Nothing outside the range below should be printed. Output exactly the lines from the line with "[Lua: Site oficial](https://www.lua.org/)" to the line with "[Lua: Wiki](http://lua-users.org/wiki/)", both included.

□ □ □ □

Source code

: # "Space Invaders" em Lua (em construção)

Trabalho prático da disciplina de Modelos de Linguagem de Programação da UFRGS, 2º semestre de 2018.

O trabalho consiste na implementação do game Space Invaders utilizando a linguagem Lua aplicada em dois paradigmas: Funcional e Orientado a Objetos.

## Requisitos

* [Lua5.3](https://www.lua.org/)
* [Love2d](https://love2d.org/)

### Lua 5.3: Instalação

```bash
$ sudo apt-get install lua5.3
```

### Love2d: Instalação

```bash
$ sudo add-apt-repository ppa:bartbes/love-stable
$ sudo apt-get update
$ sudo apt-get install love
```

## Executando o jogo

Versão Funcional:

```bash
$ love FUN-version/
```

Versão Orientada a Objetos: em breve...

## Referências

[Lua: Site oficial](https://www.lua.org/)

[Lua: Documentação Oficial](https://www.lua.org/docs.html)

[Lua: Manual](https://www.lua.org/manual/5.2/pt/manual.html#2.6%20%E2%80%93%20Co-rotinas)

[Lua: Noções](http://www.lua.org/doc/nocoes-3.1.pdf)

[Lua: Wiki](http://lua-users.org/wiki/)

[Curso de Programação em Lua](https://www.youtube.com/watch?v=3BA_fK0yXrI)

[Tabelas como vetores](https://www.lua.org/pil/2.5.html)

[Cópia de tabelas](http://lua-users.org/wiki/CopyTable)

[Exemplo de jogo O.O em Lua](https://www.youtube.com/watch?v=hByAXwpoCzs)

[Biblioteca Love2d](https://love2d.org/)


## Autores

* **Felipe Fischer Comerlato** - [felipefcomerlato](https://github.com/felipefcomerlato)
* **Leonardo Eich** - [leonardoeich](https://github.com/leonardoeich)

□ □ □ □

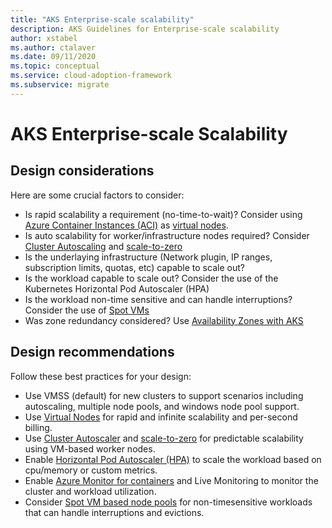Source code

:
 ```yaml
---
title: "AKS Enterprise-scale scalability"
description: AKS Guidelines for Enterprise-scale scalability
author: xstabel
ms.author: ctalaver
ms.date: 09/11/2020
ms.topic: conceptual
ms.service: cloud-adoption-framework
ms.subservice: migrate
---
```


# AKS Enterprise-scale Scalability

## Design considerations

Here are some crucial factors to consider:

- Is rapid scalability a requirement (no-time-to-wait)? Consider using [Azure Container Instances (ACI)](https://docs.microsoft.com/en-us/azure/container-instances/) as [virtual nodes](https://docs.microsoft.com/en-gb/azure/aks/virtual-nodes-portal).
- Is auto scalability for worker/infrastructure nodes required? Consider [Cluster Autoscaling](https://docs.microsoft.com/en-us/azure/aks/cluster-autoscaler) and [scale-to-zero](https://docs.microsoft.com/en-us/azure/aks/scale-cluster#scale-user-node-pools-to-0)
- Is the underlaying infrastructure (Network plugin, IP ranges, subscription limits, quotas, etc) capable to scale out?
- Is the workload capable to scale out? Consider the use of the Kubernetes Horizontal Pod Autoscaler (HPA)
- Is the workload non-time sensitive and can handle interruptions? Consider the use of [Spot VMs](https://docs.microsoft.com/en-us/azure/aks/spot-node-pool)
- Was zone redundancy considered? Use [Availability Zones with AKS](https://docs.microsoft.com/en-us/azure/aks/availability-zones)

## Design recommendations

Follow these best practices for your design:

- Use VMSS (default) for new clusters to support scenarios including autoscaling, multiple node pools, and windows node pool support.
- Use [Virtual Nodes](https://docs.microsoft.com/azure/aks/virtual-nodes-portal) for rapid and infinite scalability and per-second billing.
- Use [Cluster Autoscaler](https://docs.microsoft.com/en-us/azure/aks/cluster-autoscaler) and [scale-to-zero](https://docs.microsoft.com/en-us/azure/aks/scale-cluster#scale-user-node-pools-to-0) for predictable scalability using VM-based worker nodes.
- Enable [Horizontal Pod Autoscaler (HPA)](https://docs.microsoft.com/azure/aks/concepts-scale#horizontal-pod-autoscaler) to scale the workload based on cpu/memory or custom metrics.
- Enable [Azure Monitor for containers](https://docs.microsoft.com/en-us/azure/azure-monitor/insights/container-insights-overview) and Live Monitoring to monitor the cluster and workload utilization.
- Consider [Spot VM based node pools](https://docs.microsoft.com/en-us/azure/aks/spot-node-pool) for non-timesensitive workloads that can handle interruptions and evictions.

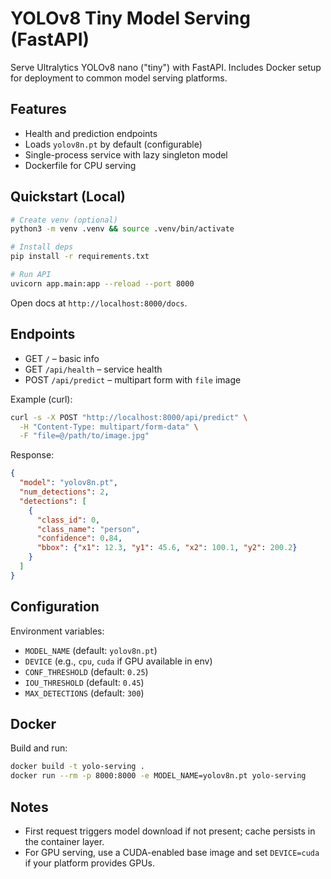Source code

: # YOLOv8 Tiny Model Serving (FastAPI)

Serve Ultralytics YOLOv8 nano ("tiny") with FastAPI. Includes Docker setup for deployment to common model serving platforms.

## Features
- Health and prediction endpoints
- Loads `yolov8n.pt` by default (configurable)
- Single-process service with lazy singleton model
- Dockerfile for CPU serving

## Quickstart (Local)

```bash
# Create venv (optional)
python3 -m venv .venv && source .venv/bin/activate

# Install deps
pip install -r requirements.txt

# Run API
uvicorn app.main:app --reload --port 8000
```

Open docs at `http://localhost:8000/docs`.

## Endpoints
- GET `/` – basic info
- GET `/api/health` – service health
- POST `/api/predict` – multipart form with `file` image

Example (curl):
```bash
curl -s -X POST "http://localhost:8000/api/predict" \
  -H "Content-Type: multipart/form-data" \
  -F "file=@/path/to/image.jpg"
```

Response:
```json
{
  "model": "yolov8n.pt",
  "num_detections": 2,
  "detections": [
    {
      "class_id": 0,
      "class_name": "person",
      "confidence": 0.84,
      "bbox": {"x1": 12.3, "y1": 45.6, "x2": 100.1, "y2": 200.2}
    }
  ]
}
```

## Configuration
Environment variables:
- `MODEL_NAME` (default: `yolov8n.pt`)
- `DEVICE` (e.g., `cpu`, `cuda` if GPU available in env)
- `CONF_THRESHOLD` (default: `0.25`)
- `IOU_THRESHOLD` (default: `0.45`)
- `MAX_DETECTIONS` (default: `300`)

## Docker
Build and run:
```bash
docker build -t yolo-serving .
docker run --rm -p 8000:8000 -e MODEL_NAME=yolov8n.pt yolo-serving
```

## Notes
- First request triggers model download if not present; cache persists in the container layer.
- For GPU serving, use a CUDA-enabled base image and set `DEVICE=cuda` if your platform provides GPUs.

□ □ □ □

• **Reply to the task**:
[Lua: Site oficial](https://www.lua.org/)

[Lua: Documentação Oficial](https://www.lua.org/docs.html)

[Lua: Manual](https://www.lua.org/manual/5.2/pt/manual.html#2.6%20%E2%80%93%20Co-rotinas)

[Lua: Noções](http://www.lua.org/doc/nocoes-3.1.pdf)

[Lua: Wiki](http://lua-users.org/wiki/)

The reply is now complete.